THE CREATURE STEPS from the shadows into Rana’s light and she realizes that it’s at least partly human. It’s skeletal, as though little more than a being of desiccated skin mummified to a framework of bones. Its veins are like serpents trapped beneath translucent tissue, its muscles braided wires. Tatters of clothing remain, befouled by bodily functions and dissolution. Its ribcage stands apart from its breast and its head juts forward on a neck bowed like a vulture’s, a consequence of the long protuberances reminiscent of wires growing from its back.
“Jesus Christ,” Stephens whispers. “What the hell is that thing?”
The monstrosity lowers its head and cocks it from one side to the other in a predatory manner. Its lips have shrunken from its bared teeth, which have grown long from its receded gums, and its nose has collapsed to the triangular formation of cartilage and bone. The vessels in its forehead throb with the sluggish flow of blood. Where once there were eyes, the sockets are now lined with wispy, filamentous hyphae.
Rana stumbles backward.
It matches her retreat and snaps at the air. Its teeth make an awful clicking sound.
She detects movement in her peripheral vision, but can’t bring herself to tear her eyes from the creature advancing toward her on legs that tremble as though unaccustomed to movement.
Again, it strikes at her with its jaws. It’s all she can do to keep from screaming, especially when she hears the sound of snapping teeth to her right.
She turns to see Sydney approaching in halting movements, her face covered with a shimmering mask of blood. Her eyelids have peeled all the way back to accommodate the hyphae sprouting from her irises. She bares her teeth and snaps them.
“Run!” Rana yells.
“KEEP GOING, OMEGA,” Randall says, and their descent immediately recommences.
A shout echoes from the cavern below them.
It’s not one of his men.
The voice is undeniably female.
Dear God, the people who were attacked on the surface…

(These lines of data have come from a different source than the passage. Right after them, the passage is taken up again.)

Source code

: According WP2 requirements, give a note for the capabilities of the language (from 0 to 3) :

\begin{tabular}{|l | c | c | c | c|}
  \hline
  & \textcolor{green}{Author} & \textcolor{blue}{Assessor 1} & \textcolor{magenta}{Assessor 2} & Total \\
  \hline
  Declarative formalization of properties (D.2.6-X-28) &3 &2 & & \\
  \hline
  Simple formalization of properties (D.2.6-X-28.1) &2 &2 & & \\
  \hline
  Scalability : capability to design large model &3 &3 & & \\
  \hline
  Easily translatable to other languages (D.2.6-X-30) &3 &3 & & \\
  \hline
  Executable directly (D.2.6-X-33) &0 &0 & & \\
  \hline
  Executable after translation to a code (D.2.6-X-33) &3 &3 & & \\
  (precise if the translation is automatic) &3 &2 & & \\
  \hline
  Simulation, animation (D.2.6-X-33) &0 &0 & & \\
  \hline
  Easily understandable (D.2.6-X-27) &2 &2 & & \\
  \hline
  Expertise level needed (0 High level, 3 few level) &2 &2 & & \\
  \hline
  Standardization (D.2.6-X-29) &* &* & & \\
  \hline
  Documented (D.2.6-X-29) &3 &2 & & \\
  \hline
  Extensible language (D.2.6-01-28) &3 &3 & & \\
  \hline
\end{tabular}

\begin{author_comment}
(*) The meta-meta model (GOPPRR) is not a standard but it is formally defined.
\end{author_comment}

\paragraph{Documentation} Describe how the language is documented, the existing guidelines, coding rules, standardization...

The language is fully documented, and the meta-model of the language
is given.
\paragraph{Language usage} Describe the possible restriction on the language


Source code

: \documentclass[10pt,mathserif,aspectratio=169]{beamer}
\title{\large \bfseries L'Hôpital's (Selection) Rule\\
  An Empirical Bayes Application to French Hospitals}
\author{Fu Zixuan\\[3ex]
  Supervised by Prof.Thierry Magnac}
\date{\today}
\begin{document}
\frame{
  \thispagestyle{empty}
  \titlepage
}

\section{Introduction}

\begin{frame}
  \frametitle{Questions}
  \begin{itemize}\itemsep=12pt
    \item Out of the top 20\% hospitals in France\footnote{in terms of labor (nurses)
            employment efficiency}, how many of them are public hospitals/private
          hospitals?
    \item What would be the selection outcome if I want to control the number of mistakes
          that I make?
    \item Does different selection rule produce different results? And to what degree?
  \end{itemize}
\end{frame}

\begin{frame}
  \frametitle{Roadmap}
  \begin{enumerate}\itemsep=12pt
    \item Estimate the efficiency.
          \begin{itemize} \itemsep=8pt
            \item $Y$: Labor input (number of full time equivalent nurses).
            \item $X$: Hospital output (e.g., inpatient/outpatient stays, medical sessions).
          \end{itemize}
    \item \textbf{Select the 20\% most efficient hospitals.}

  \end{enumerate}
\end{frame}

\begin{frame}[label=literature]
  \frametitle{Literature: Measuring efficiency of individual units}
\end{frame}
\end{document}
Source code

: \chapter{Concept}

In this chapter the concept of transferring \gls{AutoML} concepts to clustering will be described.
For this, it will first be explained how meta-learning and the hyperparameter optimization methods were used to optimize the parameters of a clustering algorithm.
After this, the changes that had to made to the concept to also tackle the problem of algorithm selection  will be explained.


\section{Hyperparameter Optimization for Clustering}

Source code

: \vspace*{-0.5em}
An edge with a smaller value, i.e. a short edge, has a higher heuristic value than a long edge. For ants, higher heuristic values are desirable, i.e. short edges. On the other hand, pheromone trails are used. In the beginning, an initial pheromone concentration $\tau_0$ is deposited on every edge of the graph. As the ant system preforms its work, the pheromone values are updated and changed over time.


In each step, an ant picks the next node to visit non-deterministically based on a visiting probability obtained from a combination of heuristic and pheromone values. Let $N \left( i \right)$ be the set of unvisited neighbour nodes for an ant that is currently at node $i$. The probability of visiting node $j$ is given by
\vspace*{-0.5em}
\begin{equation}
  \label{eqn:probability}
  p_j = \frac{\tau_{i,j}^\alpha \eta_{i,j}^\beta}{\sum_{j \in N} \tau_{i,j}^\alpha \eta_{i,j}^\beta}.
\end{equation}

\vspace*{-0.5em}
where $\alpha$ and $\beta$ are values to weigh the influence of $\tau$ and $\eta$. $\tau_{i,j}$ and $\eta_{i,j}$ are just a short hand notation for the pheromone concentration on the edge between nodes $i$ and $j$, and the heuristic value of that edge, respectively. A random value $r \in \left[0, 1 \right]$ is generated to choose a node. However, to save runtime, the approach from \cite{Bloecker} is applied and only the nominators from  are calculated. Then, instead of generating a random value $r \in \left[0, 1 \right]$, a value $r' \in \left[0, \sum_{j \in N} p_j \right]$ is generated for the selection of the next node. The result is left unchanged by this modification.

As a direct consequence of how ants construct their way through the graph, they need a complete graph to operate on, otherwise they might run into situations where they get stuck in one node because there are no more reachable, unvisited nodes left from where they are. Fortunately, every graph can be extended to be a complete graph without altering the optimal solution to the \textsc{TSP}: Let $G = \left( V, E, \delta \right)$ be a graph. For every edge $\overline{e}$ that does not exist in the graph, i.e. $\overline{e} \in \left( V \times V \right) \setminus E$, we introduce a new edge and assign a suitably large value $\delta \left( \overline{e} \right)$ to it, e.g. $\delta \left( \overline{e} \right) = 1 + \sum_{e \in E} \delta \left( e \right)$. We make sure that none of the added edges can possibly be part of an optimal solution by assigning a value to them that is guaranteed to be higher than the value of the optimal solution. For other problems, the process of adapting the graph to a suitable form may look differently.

They were still alive down here.
Both of the lights below him swivel in the direction from which the sound originated, but reveal nothing beyond the crevice-riddled stone and several oddly shaped stones from which long fungal appendages grow.
“Any sign of Alpha or Beta?” he asks.
“No, sir,” Gamma replies.
“There’s an awful lot of blood down here,” Delta says.
“Focus on the mission,” Randall says.
“It would help if you told us what we were up against.”
Randall knows his man is right, but the truth of the matter is that he simply doesn’t know.
The moment his feet hit the ground, he disconnects from the cable and picks his way over the coils. If he trips, he’ll become more of a liability than he already is. His cane is bound to his left leg, effectively immobilizing it. In the process of unstrapping it, he loses his balance and feels himself falling, but Delta grabs him by the back of his suit and rights him. They can all clearly see that he’s not physically fit enough for the field op, but he has to know what’s down here. Not only is this his fault, it’s his responsibility to make sure that whatever managed to survive down here never reaches the surface.